I believe this is the best place to ask this question.

Next year this time I wanna take up another bird. I turkey hunt now, but would like to include our dog. So I wanna venture into waterfowl or upland birds. I was just wondering if there is a easier bird to learn on? For me and for the dog?

Also at what age do you start to train? How long does it typically take to get the basics down for the hunter and the dog to go on a first hunt?

I was thinking you would start training as young as 2 months. 

Just trying to get an idea, so when we do get our dog I don't waste any time. I don't wanna train for duck, then come to find out that I would of had better success starting out on pheasant.

Sorry for all the questions, any input is appreciated.

Matt


----------



## Jige (Mar 17, 2011)

I am by no means an expert on this as I just started doing this type of training this summer with my golden boy BaWaaJige. I got him at 7wks and I started tossing a small dokken dummy for him at 8wks. I praised him big time for picking it up and really got excited when he brought it back. At 10 wks he was doing this drill 3x a day for 15minutes at a time. I would take him to different places and train. I also joined a training club and got pointers of different things to work on during the week. At 12 wks he was introduced to his first dead duck. It only took a few times of tossing it for him to retrieve it. Yesterday he had his first grouse. My boy is very birdy and this helpsa alot.

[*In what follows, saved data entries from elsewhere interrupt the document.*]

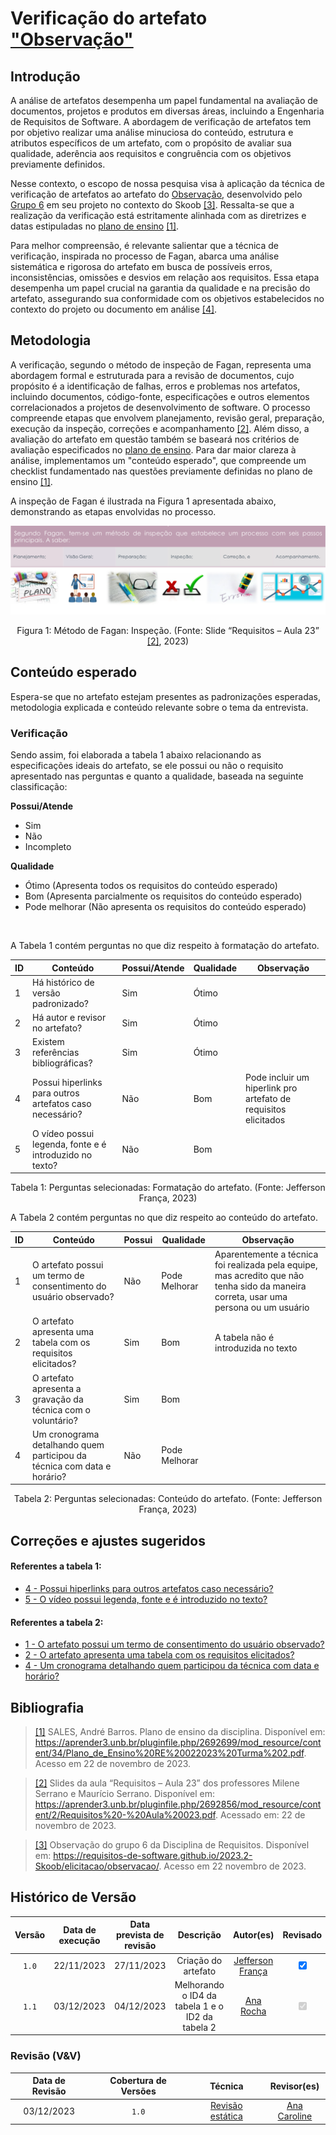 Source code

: # Verificação do artefato ["Observação"](https://requisitos-de-software.github.io/2023.2-Skoob/elicitacao/observacao/)

## Introdução

A análise de artefatos desempenha um papel fundamental na avaliação de documentos, projetos e produtos em diversas áreas, incluindo a Engenharia de Requisitos de Software. A abordagem de verificação de artefatos tem por objetivo realizar uma análise minuciosa do conteúdo, estrutura e atributos específicos de um artefato, com o propósito de avaliar sua qualidade, aderência aos requisitos e congruência com os objetivos previamente definidos.

Nesse contexto, o escopo de nossa pesquisa visa à aplicação da técnica de verificação de artefatos ao artefato do [Observação](https://requisitos-de-software.github.io/2023.2-Skoob/elicitacao/observacao/), desenvolvido pelo [Grupo 6](https://requisitos-de-software.github.io/2023.2-Skoob/) em seu projeto no contexto do Skoob <a id="a" href="#aa">[3]</a>. Ressalta-se que a realização da verificação está estritamente alinhada com as diretrizes e datas estipuladas no [plano de ensino](https://aprender3.unb.br/pluginfile.php/2692699/mod_resource/content/34/Plano_de_Ensino%20RE%20022023%20Turma%202.pdf) <a id="a" href="#aa">[1]</a>.

Para melhor compreensão, é relevante salientar que a técnica de verificação, inspirada no processo de Fagan, abarca uma análise sistemática e rigorosa do artefato em busca de possíveis erros, inconsistências, omissões e desvios em relação aos requisitos. Essa etapa desempenha um papel crucial na garantia da qualidade e na precisão do artefato, assegurando sua conformidade com os objetivos estabelecidos no contexto do projeto ou documento em análise <a id="d" href="#dd">[4]</a>.

## Metodologia

A verificação, segundo o método de inspeção de Fagan, representa uma abordagem formal e estruturada para a revisão de documentos, cujo propósito é a identificação de falhas, erros e problemas nos artefatos, incluindo documentos, código-fonte, especificações e outros elementos correlacionados a projetos de desenvolvimento de software. O processo compreende etapas que envolvem planejamento, revisão geral, preparação, execução da inspeção, correções e acompanhamento <a id="b" href="#bb">[2]</a>. Além disso, a avaliação do artefato em questão também se baseará nos critérios de avaliação especificados no [plano de ensino](https://aprender3.unb.br/pluginfile.php/2692699/mod_resource/content/34/Plano_de_Ensino%20RE%20022023%20Turma%202.pdf). Para dar maior clareza à análise, implementamos um "conteúdo esperado", que compreende um checklist fundamentado nas questões previamente definidas no plano de ensino <a id="a" href="#aa">[1]</a>.

A inspeção de Fagan é ilustrada na Figura 1 apresentada abaixo, demonstrando as etapas envolvidas no processo.

![Inspeção Fagan](../Fagan.png)

<div style="text-align: center;">
    Figura 1: Método de Fagan: Inspeção. (Fonte: Slide “Requisitos – Aula 23” <a id="b" href="#bb">[2]</a>, 2023)
</div>

## Conteúdo esperado

Espera-se que no artefato estejam presentes as padronizações esperadas, metodologia explicada e conteúdo relevante sobre o tema da entrevista.

### Verificação

Sendo assim, foi elaborada a tabela 1 abaixo relacionando as especificações ideais do artefato, se ele possui ou não o requisito apresentado nas perguntas e quanto a qualidade, baseada na seguinte classificação:

**Possui/Atende**

- Sim
- Não
- Incompleto

**Qualidade**

- Ótimo (Apresenta todos os requisitos do conteúdo esperado)
- Bom (Apresenta parcialmente os requisitos do conteúdo esperado)
- Pode melhorar (Não apresenta os requisitos do conteúdo esperado)

<br>

A Tabela 1 contém perguntas no que diz respeito à formatação do artefato. <a id="Tabela1"></a>

| ID  | Conteúdo                                                 | Possui/Atende | Qualidade | Observação |
| --- | -------------------------------------------------------- | ------------- | --------- | ---------- |
| 1   | Há histórico de versão padronizado?                      | Sim           | Ótimo     |            |
| 2   | Há autor e revisor no artefato?                          | Sim           | Ótimo     |            |
| 3   | Existem referências bibliográficas?                      | Sim           | Ótimo     |            |
| 4   | Possui hiperlinks para outros artefatos caso necessário? | Não           | Bom     |      Pode incluir um hiperlink pro artefato de requisitos elicitados      |
| 5   | O vídeo possui legenda, fonte e é introduzido no texto?  | Não           | Bom       |            |

<div style="text-align: center;">
    Tabela 1: Perguntas selecionadas: Formatação do artefato. (Fonte: Jefferson França, 2023)
</div>

A Tabela 2 contém perguntas no que diz respeito ao conteúdo do artefato. <a id="Tabela2"></a>

| ID  | Conteúdo                                                                | Possui | Qualidade     | Observação                                                                                                                            |
| --- | ----------------------------------------------------------------------- | ------ | ------------- | ------------------------------------------------------------------------------------------------------------------------------------- |
| 1   | O artefato possui um termo de consentimento do usuário observado?       | Não    | Pode Melhorar | Aparentemente a técnica foi realizada pela equipe, mas acredito que não tenha sido da maneira correta, usar uma persona ou um usuário |
| 2   | O artefato apresenta uma tabela com os requisitos elicitados?           | Sim    | Bom         |     A tabela não é introduzida no texto                                                                                                                                  |
| 3   | O artefato apresenta a gravação da técnica com o voluntário?            | Sim    | Bom           |                                                                                                                                       |
| 4   | Um cronograma detalhando quem participou da técnica com data e horário? | Não    | Pode Melhorar |                                                                                                                                       |

<div style="text-align: center;">
    Tabela 2: Perguntas selecionadas: Conteúdo do artefato. (Fonte: Jefferson França, 2023)
</div>

## Correções e ajustes sugeridos

#### Referentes a tabela 1:

- [4 - Possui hiperlinks para outros artefatos caso necessário?](#verificacao)
- [5 - O vídeo possui legenda, fonte e é introduzido no texto?](#verificacao)

#### Referentes a tabela 2:

- [1 - O artefato possui um termo de consentimento do usuário observado?](#verificacao)
- [2 - O artefato apresenta uma tabela com os requisitos elicitados?](#verificacao)
- [4 - Um cronograma detalhando quem participou da técnica com data e horário?](#verificacao)

## Bibliografia

> <a id="a" href="#aa">[1]</a> SALES, André Barros. Plano de ensino da disciplina. Disponível em: <https://aprender3.unb.br/pluginfile.php/2692699/mod_resource/content/34/Plano_de_Ensino%20RE%20022023%20Turma%202.pdf>. Acesso em 22 de novembro de 2023.

> <a id="b" href="#bb">[2]</a> Slides da aula “Requisitos – Aula 23” dos professores Milene Serrano e Maurício Serrano. Disponível em: <https://aprender3.unb.br/pluginfile.php/2692856/mod_resource/content/2/Requisitos%20-%20Aula%20023.pdf>. Acessado em: 22 de novembro de 2023.

> <a id="c" href="#cc">[3]</a> Observação do grupo 6 da Disciplina de Requisitos. Disponível em: <https://requisitos-de-software.github.io/2023.2-Skoob/elicitacao/observacao/>. Acesso em 22 novembro de 2023.

## Histórico de Versão

| Versão | Data de execução | Data prevista de revisão |      Descrição      |                   Autor(es)                   | Revisado |
| :----: | :--------------: | :----------------------: | :-----------------: | :-------------------------------------------: | :------: |
| `1.0`  |    22/11/2023    |        27/11/2023        | Criação do artefato | [Jefferson França](https://github.com/Frans6) |    <input type="checkbox" enabled checked />      |
| `1.1`  |    03/12/2023    |        04/12/2023        | Melhorando o ID4 da tabela 1 e o ID2 da tabela 2 | [Ana Rocha](https://github.com/anaaroch_) |   <input type="checkbox" disabled checked />       |

### Revisão (V&V)

| Data de Revisão | Cobertura de Versões | Técnica |                 Revisor(es)                 |
| :-------------: | :------------------: | :-----: | :-----------------------------------------: |
|   03/12/2023    |        `1.0`         |    [Revisão estática](https://requisitos-de-software.github.io/2023.2-Skoob/verificacao/revisoes/)    | [Ana Caroline](https://github.com/anaaroch) |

There are alot of great people on this forum and the hunt section is very active I am sure that you will have lots of great advice coming your way.


----------



## hotel4dogs (Sep 29, 2008)

A lot of people start the pups on wings by the time they're 4-5 weeks old, so I'm sure by the time you get the pup from the breeder he'll be plenty old enough to get started. 
I started my boy much later in life, so I'm not much help, but I do know that Hillman's puppy training program is really popular and people seem to have tremendous success with it. 
Hopefully RadarsDad will jump in and answer (he's at HT this weekend), he has a 6 month old (turned 6 months yesterday) who is running in JH and doing fantastic work, already running 200 yard marks, he used the Hillman method.
No idea what bird is best, we started with ducks but my boy already had a mature mouth.


----------



## gdgli (Aug 24, 2011)

If you want to hunt upland, get some pigeons (cheap) and learn how to dizzy them. Plant the dizzied pegeon. Teach your dog how to quarter and flush a bird. If you can get to a shooting peserve, do the same with chukar partridge.


----------



## jagmanbrg (Jan 4, 2011)

Ill def look into this hillman's program. Appreciate the responses so far. I am thinking upland will be easier to start with, just cause it's one less obstacle to overcome,(water). I'm wondering how I go about getting the dog used to the gunshot, I'm assuming I would take him to a gun range,(on leash of course) How close can they be to the gunshow as to not hurt their ears?


----------



## gdgli (Aug 24, 2011)

Don't take him to a gun range. Bad idea.


----------



## jagmanbrg (Jan 4, 2011)

gdgli said:


> Don't take him to a gun range. Bad idea.


I would only go if I was the only person, but I suppose private land with no one else around would be more ideal.


----------



## Loisiana (Jul 29, 2009)

anyone have suggestions for finding pheasants? (anyone want to mail me one? ). I have ducks and can get more of those from the local club if needed, but as I'm the only one in the area with a golden I'm not sure where to find pheasants at.


----------



## jagmanbrg (Jan 4, 2011)

I know that most "hunting lodges" sell most of the game that they take people on hunts for. There's a few hunting lodges locally that sell wild turkey,pheasants etc.

Is there anyone like this near you?

example....

Kentucky Hunting for Pheasant, Chukar, Quail, Deer, Turkey and Waterfowl - Clover Creek Hunting Farms


----------



## Radarsdad (Apr 18, 2011)

First thing you need to do is teach him to retrieve a bumper reliably and introduction to loud noises not guns. Banging pots and pans together while he is eating is an example. Guns are introduced at distance with a retrieve for reward and tie guns in with getting to retrieve (bumpers and birds). Gradually reducing distance until you are shooting the gun. Chasing wing clipped or taped flight feathers and letting the dog chase gets them birdy. Let him get to know a bird and tease him with it and throw it and get him to bring it back to you. Tone of voice is important this has to be fun for the dog and lots of praise when they do it right. If they don't, encouragement to get the response you want.


----------